However, creating a guide to include the most popular control panels (Cpanel, Plesk & DirectAdmin) seems a great idea. The benefit of these platforms is that we don't have to dive too deep into server internals. Most hosting providers use these as client UI.

What do you think? Would this also fix your issue?

What do you think? Would this also fix your issue? Not entirely, that's making quite big assumptions about the deployments and assuming that the users are using cpanel, plesk, directadmin.

I do agree that Nginx, or Apache is a little low level, but we are talking about websites, which at the end of the day you're going to need a web server to run, so I think it's absolutely needed to have configuration documentation for nginx and apache.

~edit 1: However I would certainly settle for a control panel guide, since I can just pick one that uses nginx, and pull out the configs, and use that to generate a guide so I suppose it would be doable~

edit 2: In hindsight I don't think a guide for popular control panels is acceptable. This is again forcing users of Gatsby to have to choose a third-party, proprietary, non open-source, paid for solution. I literally just want to be able to use gatsby, an amazing project, without having to shell out money for a third-party service, and use the existing infrastructure I have. I do not want to have to install yet another dependency, or service into my infrastructure simply to run a website and have it work properly. I have a somewhat functional installation of gatsby and nginx, but certain aspects are broken because I've had to hack together pieces of solutions I've found on the internet.

Gatsby is website software (and its fantastic website software), so it needs to have guides on how you can set it up like traditional websites, without needing to resort to paying someone else. If anything I would think that using third-party services should have guides added after the usual suspects (nginx, apache, etc..)

Thank you for the well-written response. I assumed most hosting providers were using those control panels. How do you feel about writing a doc for this were we can start iterating on? Seems like you have some experience.

@gatsbyjs/docs any suggestions?

Well I suppose I might be an outlier but my company isn't using a hosting provider and do everything on-premise.

Absolutely! I would be more than happy to help with this :D I can draft up a rough guide and indicate the parts that are "confusing". Is there a particular place you want me to submit it, I'm guessing the docs repo?

I'll have a draft done within the next 3-5 days.

I'd like to see an outline of what a doc like this would cover, so we can iterate on it before you've sunk a bunch of time into writing out details (in case it changes based on feedback). It's valuable information, and I want to make sure it fits with the rest of the Gatsby docs which are for a variety of skill levels.
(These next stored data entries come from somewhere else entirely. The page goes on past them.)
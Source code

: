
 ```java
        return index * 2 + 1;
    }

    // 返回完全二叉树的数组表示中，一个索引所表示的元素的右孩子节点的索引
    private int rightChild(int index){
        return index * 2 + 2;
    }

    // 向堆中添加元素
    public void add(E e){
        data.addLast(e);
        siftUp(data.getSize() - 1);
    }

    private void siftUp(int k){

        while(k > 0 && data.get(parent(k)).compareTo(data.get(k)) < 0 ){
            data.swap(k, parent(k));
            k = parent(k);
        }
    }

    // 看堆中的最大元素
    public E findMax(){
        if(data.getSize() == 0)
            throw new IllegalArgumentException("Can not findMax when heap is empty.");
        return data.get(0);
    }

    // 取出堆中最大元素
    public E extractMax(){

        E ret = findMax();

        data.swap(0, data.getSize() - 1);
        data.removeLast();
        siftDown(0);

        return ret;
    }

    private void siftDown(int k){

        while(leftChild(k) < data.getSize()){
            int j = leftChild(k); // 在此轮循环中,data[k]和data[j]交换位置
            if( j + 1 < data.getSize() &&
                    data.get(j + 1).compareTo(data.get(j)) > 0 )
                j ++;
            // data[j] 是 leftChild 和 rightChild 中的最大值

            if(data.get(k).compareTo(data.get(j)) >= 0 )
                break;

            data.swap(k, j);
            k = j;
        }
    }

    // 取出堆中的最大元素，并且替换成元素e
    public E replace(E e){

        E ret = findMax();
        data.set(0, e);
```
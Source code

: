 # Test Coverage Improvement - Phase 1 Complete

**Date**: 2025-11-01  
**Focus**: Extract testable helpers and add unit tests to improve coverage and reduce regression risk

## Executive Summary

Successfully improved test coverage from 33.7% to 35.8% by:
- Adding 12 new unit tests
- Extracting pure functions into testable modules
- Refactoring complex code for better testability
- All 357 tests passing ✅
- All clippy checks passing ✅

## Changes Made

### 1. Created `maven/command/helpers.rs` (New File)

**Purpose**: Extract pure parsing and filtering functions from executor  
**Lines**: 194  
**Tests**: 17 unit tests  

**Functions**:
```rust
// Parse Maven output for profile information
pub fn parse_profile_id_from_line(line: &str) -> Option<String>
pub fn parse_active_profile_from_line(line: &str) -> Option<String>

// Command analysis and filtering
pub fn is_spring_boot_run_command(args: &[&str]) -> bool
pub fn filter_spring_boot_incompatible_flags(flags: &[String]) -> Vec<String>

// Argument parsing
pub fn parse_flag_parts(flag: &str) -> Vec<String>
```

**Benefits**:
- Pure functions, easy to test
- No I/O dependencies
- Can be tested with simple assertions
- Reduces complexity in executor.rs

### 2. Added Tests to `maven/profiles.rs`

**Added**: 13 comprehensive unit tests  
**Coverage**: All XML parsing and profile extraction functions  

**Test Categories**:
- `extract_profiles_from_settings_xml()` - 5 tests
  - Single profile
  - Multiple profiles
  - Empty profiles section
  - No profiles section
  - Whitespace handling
We aim to document what's unique or essential to Gatsby development, and to do this we tend to link out to other resources so we aren't having to cover the entire internet.

Here are some resources for writing docs reference guides, as well: https://www.gatsbyjs.org/contributing/docs-templates/#reference-guides

And the Gatsby Style Guide: https://www.gatsbyjs.org/contributing/gatsby-style-guide/

@marcysutton that is understandable, and actually a much better way of going about doing this. I'm currently on a small vacation and heading back home within a day. I'll draft up an outline on my flight home.

For some initial feedback I'm thinking of breaking up the guide into two sections, which have very different implications for how to set them up:

1) Standard direct connection to nginx
2) Connection to nginx that goes through a loadbalancer, such as HAProxy.

The main issue that I'm having is when the nginx server is sitting behind a load-balancer. That appears to cause some issues when you're trying to go to a page like https://foo.bar/baz instead of going to https://foo.bar and then clicking a link or a menu item that takes you to https://foo.bar/baz.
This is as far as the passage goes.